A semejanza de Poe, que sin duda fue uno de sus maestros, Giovanni Papini no quiere que sus relatos fantásticos parezcan reales. Desde el principio el lector siente la irrealidad del ámbito de cada uno. He mencionado a Poe; podríamos agregar que esa tradición es la de los románticos alemanes y la de Las Mil y Una Noches. Esa convicción de irrealidad corresponde asimismo a lo que sabemos de su destino, al que siempre acechó la pesadilla, que inexorablemente lo cercó en los años finales. Despojado de casi todos los sentidos por un entraño mal, dictó sus últimas Schegge a su nieta Ana Paszkowski cuando ya sólo la razón le quedaba.
«Due immagini in una vasca» renueva la leyenda del doble, que para los hebreos significaba el encuentro con Dios y para los escoceses la cercanía de la muerte. Ninguno de estos caminos es el que Papini siguió; prefirió vincularlo a lo constante y a lo mutable del yo de Heráclito. La presencia del agua muerta y el antiguo y abandonado jardín cubierto de hojas secas crean un tercer personaje, que gravita sobre los otros dos, que siendo dos son uno.

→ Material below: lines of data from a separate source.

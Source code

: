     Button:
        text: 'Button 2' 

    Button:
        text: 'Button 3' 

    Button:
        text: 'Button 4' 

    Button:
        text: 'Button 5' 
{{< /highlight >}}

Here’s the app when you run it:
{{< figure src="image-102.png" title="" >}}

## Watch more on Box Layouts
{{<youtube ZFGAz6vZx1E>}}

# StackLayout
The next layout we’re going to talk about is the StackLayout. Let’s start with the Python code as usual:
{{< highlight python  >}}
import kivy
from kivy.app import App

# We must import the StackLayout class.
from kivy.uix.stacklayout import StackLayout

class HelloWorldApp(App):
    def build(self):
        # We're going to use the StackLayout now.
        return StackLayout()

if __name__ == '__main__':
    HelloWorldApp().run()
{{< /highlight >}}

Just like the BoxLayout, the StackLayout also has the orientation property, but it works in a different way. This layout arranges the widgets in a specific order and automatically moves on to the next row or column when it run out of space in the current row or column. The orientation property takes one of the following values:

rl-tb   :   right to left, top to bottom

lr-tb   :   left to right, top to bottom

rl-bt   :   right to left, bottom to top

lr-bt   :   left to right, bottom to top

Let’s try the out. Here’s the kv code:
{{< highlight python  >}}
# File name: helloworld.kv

«Storia completamente assurda» es desleal a su título; un hombre que asombrosamente recupera todo lo que debemos olvidar para seguir viviendo correría la suerte de su héroe.
«Una morte mentale» expone un método personal de suicidio; no es difícil adivinar que este dramático relato es la apenas vedada confidencia de un plan que el escritor pudo haber acariciado en etapas de abatimiento y soledad. «L’ultima visita del Gentiluomo Malato» presenta de un modo íntimo, nuevo y triste la secular sospecha de que el mundo —y en el mundo, nosotros— no es otra cosa que los sueños de un soñador secreto.

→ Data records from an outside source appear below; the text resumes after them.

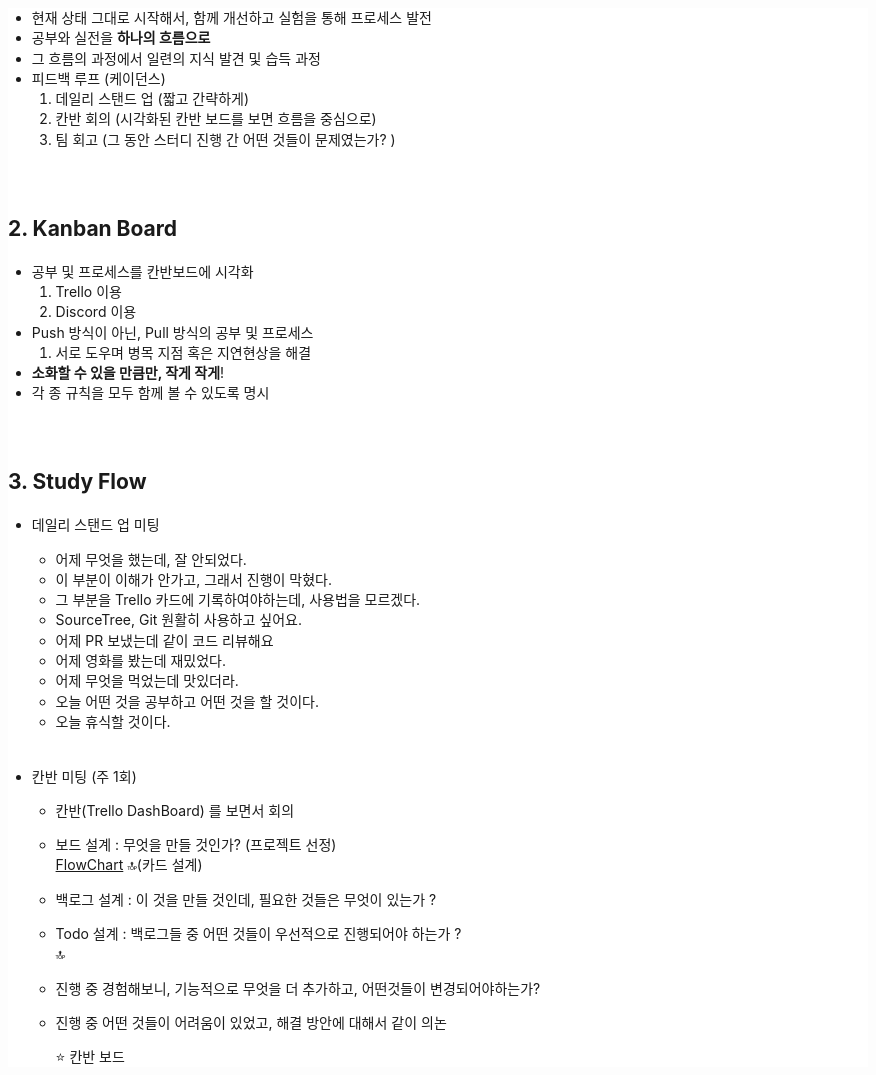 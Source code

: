 - 현재 상태 그대로 시작해서, 함께 개선하고 실험을 통해 프로세스 발전
- 공부와 실전을 <b>하나의 흐름으로</b>
- 그 흐름의 과정에서 일련의 지식 발견 및 습득 과정
- 피드백 루프 (케이던스)
  1. 데일리 스탠드 업 (짧고 간략하게)
  2. 칸반 회의 (시각화된 칸반 보드를 보면 흐름을 중심으로)
  3. 팀 회고 (그 동안 스터디 진행 간 어떤 것들이 문제였는가? )

<br>

## 2. Kanban Board

- 공부 및 프로세스를 칸반보드에 시각화
  1. Trello 이용
  2. Discord 이용
- Push 방식이 아닌, Pull 방식의 공부 및 프로세스
  1. 서로 도우며 병목 지점 혹은 지연현상을 해결
- <b>소화할 수 있을 만큼만, 작게 작게</b>!
- 각 종 규칙을 모두 함께 볼 수 있도록 명시

<br>

## 3. Study Flow

- 데일리 스탠드 업 미팅

  - 어제 무엇을 했는데, 잘 안되었다.
  - 이 부분이 이해가 안가고, 그래서 진행이 막혔다.
  - 그 부분을 Trello 카드에 기록하여야하는데, 사용법을 모르겠다.
  - SourceTree, Git 원활히 사용하고 싶어요.
  - 어제 PR 보냈는데 같이 코드 리뷰해요
  - 어제 영화를 봤는데 재밌었다.
  - 어제 무엇을 먹었는데 맛있더라.
  - 오늘 어떤 것을 공부하고 어떤 것을 할 것이다.
  - 오늘 휴식할 것이다.

  <br>

- 칸반 미팅 (주 1회)

  - 칸반(Trello DashBoard) 를 보면서 회의
  - 보드 설계 : 무엇을 만들 것인가? (프로젝트 선정)  
     [FlowChart](https://www.researchgate.net/publication/337276669/figure/fig2/AS:825471373688834@1573819120432/Flow-Chart-Client-Side.png)
    🔝(카드 설계)
  - 백로그 설계 : 이 것을 만들 것인데, 필요한 것들은 무엇이 있는가 ?
  - Todo 설계 : 백로그들 중 어떤 것들이 우선적으로 진행되어야 하는가 ?
    <br>
    🔝
  - 진행 중 경험해보니, 기능적으로 무엇을 더 추가하고, 어떤것들이 변경되어야하는가?
  - 진행 중 어떤 것들이 어려움이 있었고, 해결 방안에 대해서 같이 의논

    ⭐ 칸반 보드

«Non voglio piü essere quello che sonó» es la expresión perfecta de un anhelo que han sentido todos los hombres y que nadie, que yo sepa, había escrito.
«Chi sei?» refiere el descubrimiento atroz de que no somos nadie, fuera de nuestras circunstancias y de la certidumbre ilusoria que nos dan los otros, que también son nadie.

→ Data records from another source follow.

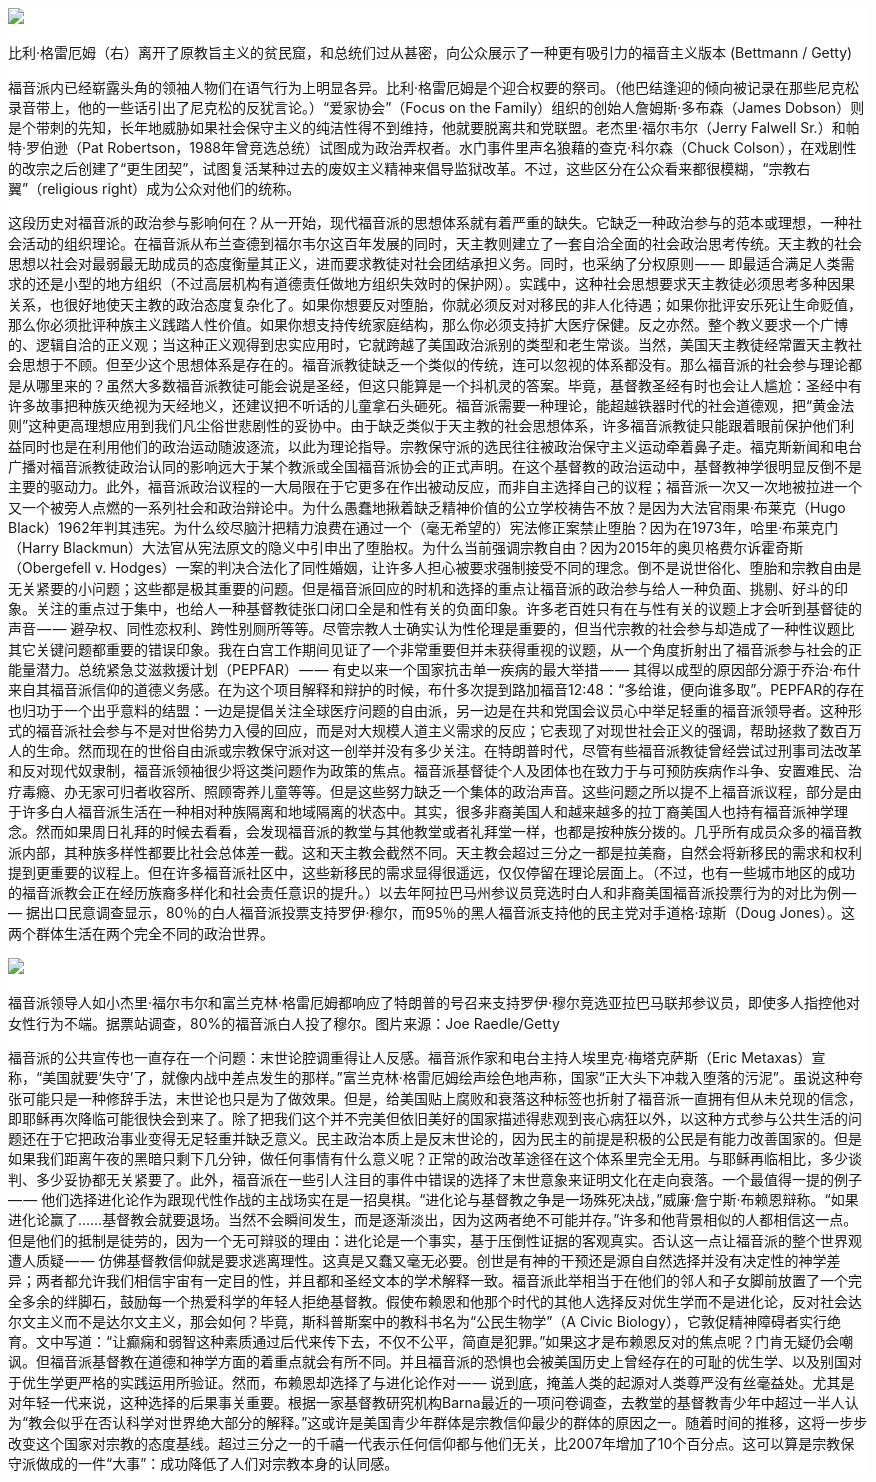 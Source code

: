 ![](https://images.weserv.nl/?url=https%3A//mmbiz.qpic.cn/mmbiz_jpg/pRsDMrocAuF50GveqaBKhuuRU1aozUeRib3gwr3Asq50hb0KBSFXVZ5triaicLLpyGmyf6mkDlva5gvDH3buTycsw/640%3Fwx_fmt%3Djpeg)

比利·格雷厄姆（右）离开了原教旨主义的贫民窟，和总统们过从甚密，向公众展示了一种更有吸引力的福音主义版本 (Bettmann / Getty)

福音派内已经崭露头角的领袖人物们在语气行为上明显各异。比利·格雷厄姆是个迎合权要的祭司。（他巴结逢迎的倾向被记录在那些尼克松录音带上，他的一些话引出了尼克松的反犹言论。）“爱家协会”（Focus on the Family）组织的创始人詹姆斯·多布森（James Dobson）则是个带刺的先知，长年地威胁如果社会保守主义的纯洁性得不到维持，他就要脱离共和党联盟。老杰里·福尔韦尔（Jerry Falwell Sr.）和帕特·罗伯逊（Pat Robertson，1988年曾竞选总统）试图成为政治弄权者。水门事件里声名狼藉的查克·科尔森（Chuck Colson），在戏剧性的改宗之后创建了“更生团契”，试图复活某种过去的废奴主义精神来倡导监狱改革。不过，这些区分在公众看来都很模糊，“宗教右翼”（religious right）成为公众对他们的统称。

这段历史对福音派的政治参与影响何在？从一开始，现代福音派的思想体系就有着严重的缺失。它缺乏一种政治参与的范本或理想，一种社会活动的组织理论。在福音派从布兰查德到福尔韦尔这百年发展的同时，天主教则建立了一套自洽全面的社会政治思考传统。天主教的社会思想以社会对最弱最无助成员的态度衡量其正义，进而要求教徒对社会团结承担义务。同时，也采纳了分权原则 — — 即最适合满足人类需求的还是小型的地方组织（不过高层机构有道德责任做地方组织失效时的保护网）。实践中，这种社会思想要求天主教徒必须思考多种因果关系，也很好地使天主教的政治态度复杂化了。如果你想要反对堕胎，你就必须反对对移民的非人化待遇；如果你批评安乐死让生命贬值，那么你必须批评种族主义践踏人性价值。如果你想支持传统家庭结构，那么你必须支持扩大医疗保健。反之亦然。整个教义要求一个广博的、逻辑自洽的正义观；当这种正义观得到忠实应用时，它就跨越了美国政治派别的类型和老生常谈。当然，美国天主教徒经常置天主教社会思想于不顾。但至少这个思想体系是存在的。福音派教徒缺乏一个类似的传统，连可以忽视的体系都没有。那么福音派的社会参与理论都是从哪里来的？虽然大多数福音派教徒可能会说是圣经，但这只能算是一个抖机灵的答案。毕竟，基督教圣经有时也会让人尴尬：圣经中有许多故事把种族灭绝视为天经地义，还建议把不听话的儿童拿石头砸死。福音派需要一种理论，能超越铁器时代的社会道德观，把“黄金法则”这种更高理想应用到我们凡尘俗世悲剧性的妥协中。由于缺乏类似于天主教的社会思想体系，许多福音派教徒只能跟着眼前保护他们利益同时也是在利用他们的政治运动随波逐流，以此为理论指导。宗教保守派的选民往往被政治保守主义运动牵着鼻子走。福克斯新闻和电台广播对福音派教徒政治认同的影响远大于某个教派或全国福音派协会的正式声明。在这个基督教的政治运动中，基督教神学很明显反倒不是主要的驱动力。此外，福音派政治议程的一大局限在于它更多在作出被动反应，而非自主选择自己的议程；福音派一次又一次地被拉进一个又一个被旁人点燃的一系列社会和政治辩论中。为什么愚蠢地揪着缺乏精神价值的公立学校祷告不放？是因为大法官雨果·布莱克（Hugo Black）1962年判其违宪。为什么绞尽脑汁把精力浪费在通过一个（毫无希望的）宪法修正案禁止堕胎？因为在1973年，哈里·布莱克门（Harry Blackmun）大法官从宪法原文的隐义中引申出了堕胎权。为什么当前强调宗教自由？因为2015年的奥贝格费尔诉霍奇斯（Obergefell v. Hodges）一案的判决合法化了同性婚姻，让许多人担心被要求强制接受不同的理念。倒不是说世俗化、堕胎和宗教自由是无关紧要的小问题；这些都是极其重要的问题。但是福音派回应的时机和选择的重点让福音派的政治参与给人一种负面、挑剔、好斗的印象。关注的重点过于集中，也给人一种基督教徒张口闭口全是和性有关的负面印象。许多老百姓只有在与性有关的议题上才会听到基督徒的声音 — — 避孕权、同性恋权利、跨性别厕所等等。尽管宗教人士确实认为性伦理是重要的，但当代宗教的社会参与却造成了一种性议题比其它关键问题都重要的错误印象。我在白宫工作期间见证了一个非常重要但并未获得重视的议题，从一个角度折射出了福音派参与社会的正能量潜力。总统紧急艾滋救援计划（PEPFAR） — — 有史以来一个国家抗击单一疾病的最大举措 — — 其得以成型的原因部分源于乔治·布什来自其福音派信仰的道德义务感。在为这个项目解释和辩护的时候，布什多次提到路加福音12:48：“多给谁，便向谁多取”。PEPFAR的存在也归功于一个出乎意料的结盟：一边是提倡关注全球医疗问题的自由派，另一边是在共和党国会议员心中举足轻重的福音派领导者。这种形式的福音派社会参与不是对世俗势力入侵的回应，而是对大规模人道主义需求的反应；它表现了对现世社会正义的强调，帮助拯救了数百万人的生命。然而现在的世俗自由派或宗教保守派对这一创举并没有多少关注。在特朗普时代，尽管有些福音派教徒曾经尝试过刑事司法改革和反对现代奴隶制，福音派领袖很少将这类问题作为政策的焦点。福音派基督徒个人及团体也在致力于与可预防疾病作斗争、安置难民、治疗毒瘾、办无家可归者收容所、照顾寄养儿童等等。但是这些努力缺乏一个集体的政治声音。这些问题之所以提不上福音派议程，部分是由于许多白人福音派生活在一种相对种族隔离和地域隔离的状态中。其实，很多非裔美国人和越来越多的拉丁裔美国人也持有福音派神学理念。然而如果周日礼拜的时候去看看，会发现福音派的教堂与其他教堂或者礼拜堂一样，也都是按种族分拨的。几乎所有成员众多的福音教派内部，其种族多样性都要比社会总体差一截。这和天主教会截然不同。天主教会超过三分之一都是拉美裔，自然会将新移民的需求和权利提到更重要的议程上。但在许多福音派社区中，这些新移民的需求显得很遥远，仅仅停留在理论层面上。（不过，也有一些城市地区的成功的福音派教会正在经历族裔多样化和社会责任意识的提升。）以去年阿拉巴马州参议员竞选时白人和非裔美国福音派投票行为的对比为例 — — 据出口民意调查显示，80％的白人福音派投票支持罗伊·穆尔，而95％的黑人福音派支持他的民主党对手道格·琼斯（Doug Jones）。这两个群体生活在两个完全不同的政治世界。

![](https://images.weserv.nl/?url=https%3A//mmbiz.qpic.cn/mmbiz_jpg/pRsDMrocAuF50GveqaBKhuuRU1aozUeRU5Wmet1LUgnR6D9kFNDnVtSQJutzrvjsibKqXFLX0AE0HvyGMsrWFiaQ/640%3Fwx_fmt%3Djpeg)

福音派领导人如小杰里·福尔韦尔和富兰克林·格雷厄姆都响应了特朗普的号召来支持罗伊·穆尔竞选亚拉巴马联邦参议员，即使多人指控他对女性行为不端。据票站调查，80%的福音派白人投了穆尔。图片来源：Joe Raedle/Getty  
  

福音派的公共宣传也一直存在一个问题：末世论腔调重得让人反感。福音派作家和电台主持人埃里克·梅塔克萨斯（Eric Metaxas）宣称，“美国就要‘失守’了，就像内战中差点发生的那样。”富兰克林·格雷厄姆绘声绘色地声称，国家“正大头下冲栽入堕落的污泥”。虽说这种夸张可能只是一种修辞手法，末世论也只是为了做效果。但是，给美国贴上腐败和衰落这种标签也折射了福音派一直拥有但从未兑现的信念，即耶稣再次降临可能很快会到来了。除了把我们这个并不完美但依旧美好的国家描述得悲观到丧心病狂以外，以这种方式参与公共生活的问题还在于它把政治事业变得无足轻重并缺乏意义。民主政治本质上是反末世论的，因为民主的前提是积极的公民是有能力改善国家的。但是如果我们距离午夜的黑暗只剩下几分钟，做任何事情有什么意义呢？正常的政治改革途径在这个体系里完全无用。与耶稣再临相比，多少谈判、多少妥协都无关紧要了。此外，福音派在一些引人注目的事件中错误的选择了末世意象来证明文化在走向衰落。一个最值得一提的例子 — — 他们选择进化论作为跟现代性作战的主战场实在是一招臭棋。“进化论与基督教之争是一场殊死决战，”威廉·詹宁斯·布赖恩辩称。“如果进化论赢了……基督教会就要退场。当然不会瞬间发生，而是逐渐淡出，因为这两者绝不可能并存。”许多和他背景相似的人都相信这一点。但是他们的抵制是徒劳的，因为一个无可辩驳的理由：进化论是一个事实，基于压倒性证据的客观真实。否认这一点让福音派的整个世界观遭人质疑 — — 仿佛基督教信仰就是要求逃离理性。这真是又蠢又毫无必要。创世是有神的干预还是源自自然选择并没有决定性的神学差异；两者都允许我们相信宇宙有一定目的性，并且都和圣经文本的学术解释一致。福音派此举相当于在他们的邻人和子女脚前放置了一个完全多余的绊脚石，鼓励每一个热爱科学的年轻人拒绝基督教。假使布赖恩和他那个时代的其他人选择反对优生学而不是进化论，反对社会达尔文主义而不是达尔文主义，那会如何？毕竟，斯科普斯案中的教科书名为“公民生物学”（A Civic Biology），它敦促精神障碍者实行绝育。文中写道：“让癫痫和弱智这种素质通过后代来传下去，不仅不公平，简直是犯罪。”如果这才是布赖恩反对的焦点呢？门肯无疑仍会嘲讽。但福音派基督教在道德和神学方面的着重点就会有所不同。并且福音派的恐惧也会被美国历史上曾经存在的可耻的优生学、以及别国对于优生学更严格的实践运用所验证。然而，布赖恩却选择了与进化论作对 — — 说到底，掩盖人类的起源对人类尊严没有丝毫益处。尤其是对年轻一代来说，这种选择的后果事关重要。根据一家基督教研究机构Barna最近的一项问卷调查，去教堂的基督教青少年中超过一半人认为“教会似乎在否认科学对世界绝大部分的解释。”这或许是美国青少年群体是宗教信仰最少的群体的原因之一。随着时间的推移，这将一步步改变这个国家对宗教的态度基线。超过三分之一的千禧一代表示任何信仰都与他们无关，比2007年增加了10个百分点。这可以算是宗教保守派做成的一件“大事”：成功降低了人们对宗教本身的认同感。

Otro descubrimiento, el de ese anónimo y genérico ser que es el hombre común, nos espera en «II mendicante di anime».
«II suicida sostituto» narra el inútil sacrificio de un hombre, que a los treinta y tres años, voluntariamente, muere por otro; el relato deja presentir la aún lejana Historia de Cristo.
Dos ideas se unen en «Lo specchio che fugge»: la del tiempo que se detiene y la de nuestra vida pensada como una insatisfecha e infinita serie de vísperas.
«II giorno non restituito» es otro juego con el tiempo, un juego nostálgico y angustioso, como todos los de Papini.
Podríamos reprochar a Papini el hecho de que sus personajes no viven fuera de la ficción que sucesivamente animan. Esto es otra manera de decir que nuestro escritor fue incurablemente un poeta y que sus héroes, bajo múltiples nombres, son proyecciones de su yo.
Sospecho que Papini ha sido inmerecidamente olvidado. Los cuentos de este libro proceden de una fecha en que el hombre se reclinaba en su melancolía y en sus crepúsculos, pero la melancolía y los crepúsculos no han cesado aunque ahora el arte los vista con disfraces distintos.